Historical, not Optimized

Bladen said MISO may begin using historical outage data to inform its planning reserve margin. Such a change could cause an increase to the planning reserve margin, he said.

“We currently anticipate in our planning reserve margin that outages are optimally coordinated. … We may need to plan for outages that are less optimally coordinated,” Bladen said.

Seasonal Auction

However, Patton said a four-season capacity auction with distinct seasonal availabilities assigned to resources would be “far simpler” than adjusting MISO’s existing outage planning.

“The megawatts that are available are the megawatts that matter, no matter why they’re available,” Patton said. “Our [seasonal] deratings are as big as our outages, and many of those go unreported.”

Patton said a four-season capacity auction is “one of the only” possible solutions MISO could explore to better align resource availability with energy needs. The RTO’s current capacity construct socializes the costs of outages and derates by raising capacity procurements, he said.

LMRs

For MISO’s LMRs, stakeholders and the Monitor suggested implementing lead time thresholds.

Bladen said stakeholders suggested MISO reduce capacity accreditation for long-lead resources and incentivize shorter lead time LMRs. Some said MISO should implement a cutoff on response time for a unit to be considered an LMR.

“We have a gamut of lead times in MISO; some are very long leads, some are medium leads and some are short response time. And we don’t think about those as different capacity values,” Bladen said.

MISO should only allow full capacity accreditation to emergency-only resources that can be ready for dispatch within one to two hours and are available beyond the summer season, Patton said. Currently, MISO’s LMRs do not have an obligation to respond to emergencies outside of the summer months.

miso resource availability lmrs
Current MISO emergency process | MISO

“Do we have access to the planning resources we procured when we need them … and if not, why don’t we?” Patton asked stakeholders.

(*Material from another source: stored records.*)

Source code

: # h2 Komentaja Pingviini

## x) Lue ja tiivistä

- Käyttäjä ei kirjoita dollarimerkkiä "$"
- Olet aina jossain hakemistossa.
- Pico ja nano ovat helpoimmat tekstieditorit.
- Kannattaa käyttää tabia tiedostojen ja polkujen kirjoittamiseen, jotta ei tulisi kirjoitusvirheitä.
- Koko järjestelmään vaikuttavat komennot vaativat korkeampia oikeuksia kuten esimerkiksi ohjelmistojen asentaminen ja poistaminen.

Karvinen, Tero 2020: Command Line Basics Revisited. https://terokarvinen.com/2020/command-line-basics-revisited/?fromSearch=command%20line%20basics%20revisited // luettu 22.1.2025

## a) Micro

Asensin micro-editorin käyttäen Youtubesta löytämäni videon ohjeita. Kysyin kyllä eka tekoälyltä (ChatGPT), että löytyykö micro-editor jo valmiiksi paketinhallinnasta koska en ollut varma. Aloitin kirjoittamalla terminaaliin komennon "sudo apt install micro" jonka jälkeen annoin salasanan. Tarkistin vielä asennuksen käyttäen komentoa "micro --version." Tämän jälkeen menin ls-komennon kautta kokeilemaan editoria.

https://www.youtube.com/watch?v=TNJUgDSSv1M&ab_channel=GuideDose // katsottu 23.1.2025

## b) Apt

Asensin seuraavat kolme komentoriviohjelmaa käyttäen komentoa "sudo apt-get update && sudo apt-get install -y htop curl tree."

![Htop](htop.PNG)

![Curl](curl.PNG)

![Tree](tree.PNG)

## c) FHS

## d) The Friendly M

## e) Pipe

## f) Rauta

Planning studies of LMRs “don’t look anything like” the real-time response of LMRs during emergencies, Patton said. He also said some emergency-only resources’ long lead times render them “essentially unavailable in an emergency” because operators typically don’t see shortages more than a few hours in advance.

“I don’t have anything against LMRs … but if they don’t meet the needs of the system when we procure them in the capacity auction, then we shouldn’t pretend that they do,” Patton said.

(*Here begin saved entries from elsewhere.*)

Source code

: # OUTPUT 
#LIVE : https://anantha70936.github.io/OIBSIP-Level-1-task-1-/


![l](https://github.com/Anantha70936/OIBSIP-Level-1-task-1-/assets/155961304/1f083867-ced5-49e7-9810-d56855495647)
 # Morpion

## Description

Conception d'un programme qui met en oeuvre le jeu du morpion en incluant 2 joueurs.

Some stakeholders pointed out that MISO can call on LMRs only after it declares emergency conditions. Customized Energy Solutions’ Ted Kuhn said the RTO should consider sending notification to LMRs when emergency conditions are likely but haven’t yet emerged.

“You should be able to notify them that they might be needed, and earlier in the process,” Kuhn said.

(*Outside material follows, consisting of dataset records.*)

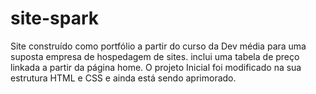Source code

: # site-spark
Site construído como portfólio a partir do curso da Dev média  para uma suposta empresa de hospedagem de sites.  inclui uma tabela de preço  linkada a partir da página home. O projeto Inicial foi modificado na sua estrutura HTML e CSS  e ainda está sendo aprimorado.

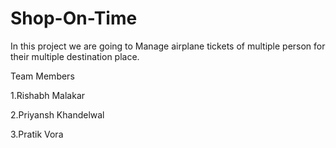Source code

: # Shop-On-Time
In this project we are going to Manage airplane tickets of multiple person for their multiple destination place.

Team Members

1.Rishabh Malakar	

2.Priyansh Khandelwal	

3.Pratik Vora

MISO’s white paper suggests reordering the steps in its emergency declaration process as a potential solution.

Century Aluminum’s Brian Helms said MISO’s participant communication system should include more information to allow LMRs to decide when to reduce load for either economic reasons or as “the last stop before load shedding.” He also said MISO’s communication system is difficult for owners to navigate.

“Whoever created that, you didn’t get your money’s worth,” Helms said.

“You don’t know what we spent on it,” Bladen responded jokingly.

Reliability Subcommittee Vice Chair Ray McCausland reminded MISO that LMRs were once called “interruptibles.”

“And boy, they complained when you used them,” he said, warning that frequent deployment of LMRs will discourage loads from volunteering to provide the service.

Bladen agreed that MISO’s frequency of LMR use is a delicate balance. He encouraged stakeholders to send in more written suggestions on outage planning, LMR rules and a seasonal capacity auction.

He also stressed that any upcoming recommendations would be technology-agnostic in nature.

“Any technology that can provide solutions will have a shot,” he said.